(Stored data entries)
━━━━━━━━━━━━━━━━
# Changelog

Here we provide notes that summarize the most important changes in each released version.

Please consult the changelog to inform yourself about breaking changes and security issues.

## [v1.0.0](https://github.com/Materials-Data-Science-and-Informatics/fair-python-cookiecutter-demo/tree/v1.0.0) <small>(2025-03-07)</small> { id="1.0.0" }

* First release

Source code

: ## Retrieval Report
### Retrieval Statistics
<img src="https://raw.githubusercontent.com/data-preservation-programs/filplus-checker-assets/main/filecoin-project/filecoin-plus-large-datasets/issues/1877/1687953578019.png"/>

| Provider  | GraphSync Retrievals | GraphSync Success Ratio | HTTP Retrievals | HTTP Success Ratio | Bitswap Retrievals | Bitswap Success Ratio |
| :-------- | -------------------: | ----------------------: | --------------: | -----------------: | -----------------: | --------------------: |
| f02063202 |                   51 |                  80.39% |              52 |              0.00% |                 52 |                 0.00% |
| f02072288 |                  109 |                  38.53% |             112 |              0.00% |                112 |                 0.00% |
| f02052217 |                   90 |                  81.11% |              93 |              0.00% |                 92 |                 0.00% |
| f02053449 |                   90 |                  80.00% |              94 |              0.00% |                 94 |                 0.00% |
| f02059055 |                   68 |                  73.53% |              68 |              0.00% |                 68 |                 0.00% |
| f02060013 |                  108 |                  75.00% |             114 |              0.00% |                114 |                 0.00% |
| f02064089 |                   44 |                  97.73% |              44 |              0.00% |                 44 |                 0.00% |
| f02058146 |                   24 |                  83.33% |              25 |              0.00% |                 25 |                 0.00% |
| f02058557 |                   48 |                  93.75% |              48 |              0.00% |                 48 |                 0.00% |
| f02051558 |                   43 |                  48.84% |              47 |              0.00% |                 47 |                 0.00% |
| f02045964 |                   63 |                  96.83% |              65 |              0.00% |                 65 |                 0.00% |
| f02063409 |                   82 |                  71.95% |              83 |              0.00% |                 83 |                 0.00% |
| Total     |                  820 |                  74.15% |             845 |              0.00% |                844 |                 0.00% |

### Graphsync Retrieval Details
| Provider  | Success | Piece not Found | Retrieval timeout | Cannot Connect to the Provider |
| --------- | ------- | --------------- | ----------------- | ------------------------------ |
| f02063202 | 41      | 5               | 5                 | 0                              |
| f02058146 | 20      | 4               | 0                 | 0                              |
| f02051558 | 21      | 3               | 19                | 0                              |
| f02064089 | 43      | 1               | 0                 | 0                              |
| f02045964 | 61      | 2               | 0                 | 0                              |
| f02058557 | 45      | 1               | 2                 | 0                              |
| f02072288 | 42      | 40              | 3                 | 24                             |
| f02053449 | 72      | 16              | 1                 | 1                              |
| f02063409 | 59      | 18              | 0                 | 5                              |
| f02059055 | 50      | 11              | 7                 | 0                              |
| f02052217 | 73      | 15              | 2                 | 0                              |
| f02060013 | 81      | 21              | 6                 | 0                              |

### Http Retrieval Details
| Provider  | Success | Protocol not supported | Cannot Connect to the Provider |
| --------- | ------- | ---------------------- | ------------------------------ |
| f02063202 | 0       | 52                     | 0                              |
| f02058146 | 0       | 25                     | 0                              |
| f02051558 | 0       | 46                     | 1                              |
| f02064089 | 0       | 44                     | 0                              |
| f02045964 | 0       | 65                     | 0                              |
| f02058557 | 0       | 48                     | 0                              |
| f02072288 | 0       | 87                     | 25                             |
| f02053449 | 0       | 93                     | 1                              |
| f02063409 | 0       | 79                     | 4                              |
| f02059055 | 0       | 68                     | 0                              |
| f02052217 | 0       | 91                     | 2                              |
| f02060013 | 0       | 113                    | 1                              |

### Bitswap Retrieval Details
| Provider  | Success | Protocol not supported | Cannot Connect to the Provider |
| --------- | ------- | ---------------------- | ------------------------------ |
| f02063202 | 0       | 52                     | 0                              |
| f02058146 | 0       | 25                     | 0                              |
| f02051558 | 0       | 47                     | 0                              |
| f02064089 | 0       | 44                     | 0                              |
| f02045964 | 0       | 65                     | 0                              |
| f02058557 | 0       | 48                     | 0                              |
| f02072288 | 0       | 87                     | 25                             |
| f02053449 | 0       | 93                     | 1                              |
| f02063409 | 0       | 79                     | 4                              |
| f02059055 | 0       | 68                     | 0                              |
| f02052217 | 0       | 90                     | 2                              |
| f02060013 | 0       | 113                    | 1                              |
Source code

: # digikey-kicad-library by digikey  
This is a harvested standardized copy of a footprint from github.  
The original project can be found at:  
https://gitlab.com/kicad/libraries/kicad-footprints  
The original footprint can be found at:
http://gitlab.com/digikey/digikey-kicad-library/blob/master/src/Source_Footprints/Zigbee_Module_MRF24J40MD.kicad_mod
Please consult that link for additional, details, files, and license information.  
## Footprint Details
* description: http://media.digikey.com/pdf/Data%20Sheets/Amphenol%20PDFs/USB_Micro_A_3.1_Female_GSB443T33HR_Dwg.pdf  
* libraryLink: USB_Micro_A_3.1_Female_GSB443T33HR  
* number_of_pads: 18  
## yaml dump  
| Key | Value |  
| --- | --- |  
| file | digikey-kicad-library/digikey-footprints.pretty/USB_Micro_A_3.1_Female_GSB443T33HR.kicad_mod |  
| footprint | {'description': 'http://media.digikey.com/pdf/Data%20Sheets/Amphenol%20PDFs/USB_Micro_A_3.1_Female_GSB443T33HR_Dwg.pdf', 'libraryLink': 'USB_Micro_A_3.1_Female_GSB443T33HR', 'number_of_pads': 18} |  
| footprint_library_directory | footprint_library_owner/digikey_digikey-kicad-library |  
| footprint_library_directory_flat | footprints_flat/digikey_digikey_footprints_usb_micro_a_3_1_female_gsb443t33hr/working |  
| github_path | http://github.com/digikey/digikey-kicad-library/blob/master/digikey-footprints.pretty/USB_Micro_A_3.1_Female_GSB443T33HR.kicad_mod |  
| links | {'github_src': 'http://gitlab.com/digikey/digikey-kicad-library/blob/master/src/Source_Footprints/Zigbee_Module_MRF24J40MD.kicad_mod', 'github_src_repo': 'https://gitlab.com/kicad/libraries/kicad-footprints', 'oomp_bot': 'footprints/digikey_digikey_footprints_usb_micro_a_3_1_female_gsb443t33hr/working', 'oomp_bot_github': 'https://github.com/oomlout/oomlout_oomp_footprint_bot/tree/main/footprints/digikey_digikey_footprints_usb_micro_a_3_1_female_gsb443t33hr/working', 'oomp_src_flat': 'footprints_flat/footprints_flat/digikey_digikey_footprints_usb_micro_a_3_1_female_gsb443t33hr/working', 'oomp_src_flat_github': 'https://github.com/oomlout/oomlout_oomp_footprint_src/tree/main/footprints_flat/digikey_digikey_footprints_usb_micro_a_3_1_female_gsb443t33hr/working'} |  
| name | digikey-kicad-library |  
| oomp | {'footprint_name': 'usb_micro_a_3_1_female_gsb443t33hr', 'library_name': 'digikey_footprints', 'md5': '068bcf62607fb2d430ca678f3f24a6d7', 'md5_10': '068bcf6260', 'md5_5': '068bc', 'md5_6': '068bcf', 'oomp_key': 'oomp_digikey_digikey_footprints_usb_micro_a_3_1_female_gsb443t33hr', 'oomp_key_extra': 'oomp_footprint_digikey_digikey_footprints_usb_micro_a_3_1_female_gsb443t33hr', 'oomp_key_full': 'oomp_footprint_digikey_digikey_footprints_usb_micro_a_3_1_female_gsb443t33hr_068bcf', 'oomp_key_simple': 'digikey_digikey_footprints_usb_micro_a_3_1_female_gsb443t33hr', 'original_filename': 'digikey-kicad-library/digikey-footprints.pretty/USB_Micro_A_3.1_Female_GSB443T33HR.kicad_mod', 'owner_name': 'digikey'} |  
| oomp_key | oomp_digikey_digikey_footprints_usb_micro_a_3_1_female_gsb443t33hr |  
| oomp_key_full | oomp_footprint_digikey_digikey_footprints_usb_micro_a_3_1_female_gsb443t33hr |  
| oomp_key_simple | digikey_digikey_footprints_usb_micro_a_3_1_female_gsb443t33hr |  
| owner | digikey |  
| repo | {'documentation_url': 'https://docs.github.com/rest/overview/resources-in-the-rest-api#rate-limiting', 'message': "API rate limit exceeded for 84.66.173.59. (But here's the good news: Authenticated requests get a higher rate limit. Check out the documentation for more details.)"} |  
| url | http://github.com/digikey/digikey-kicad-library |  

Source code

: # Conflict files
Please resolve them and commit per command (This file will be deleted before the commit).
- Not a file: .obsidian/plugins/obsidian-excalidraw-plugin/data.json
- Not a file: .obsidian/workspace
━━━━━━━━━━━━━━━━
TASK TO COMPLETE »
Taking the line with "a file: .obsidian/plugins/obsidian-excalidraw-plugin/data.json" as the first, copy every line through the end of the entries above exactly, with no others.

ANSWER FOR THE TASK »
- Not a file: .obsidian/plugins/obsidian-excalidraw-plugin/data.json
- Not a file: .obsidian/workspace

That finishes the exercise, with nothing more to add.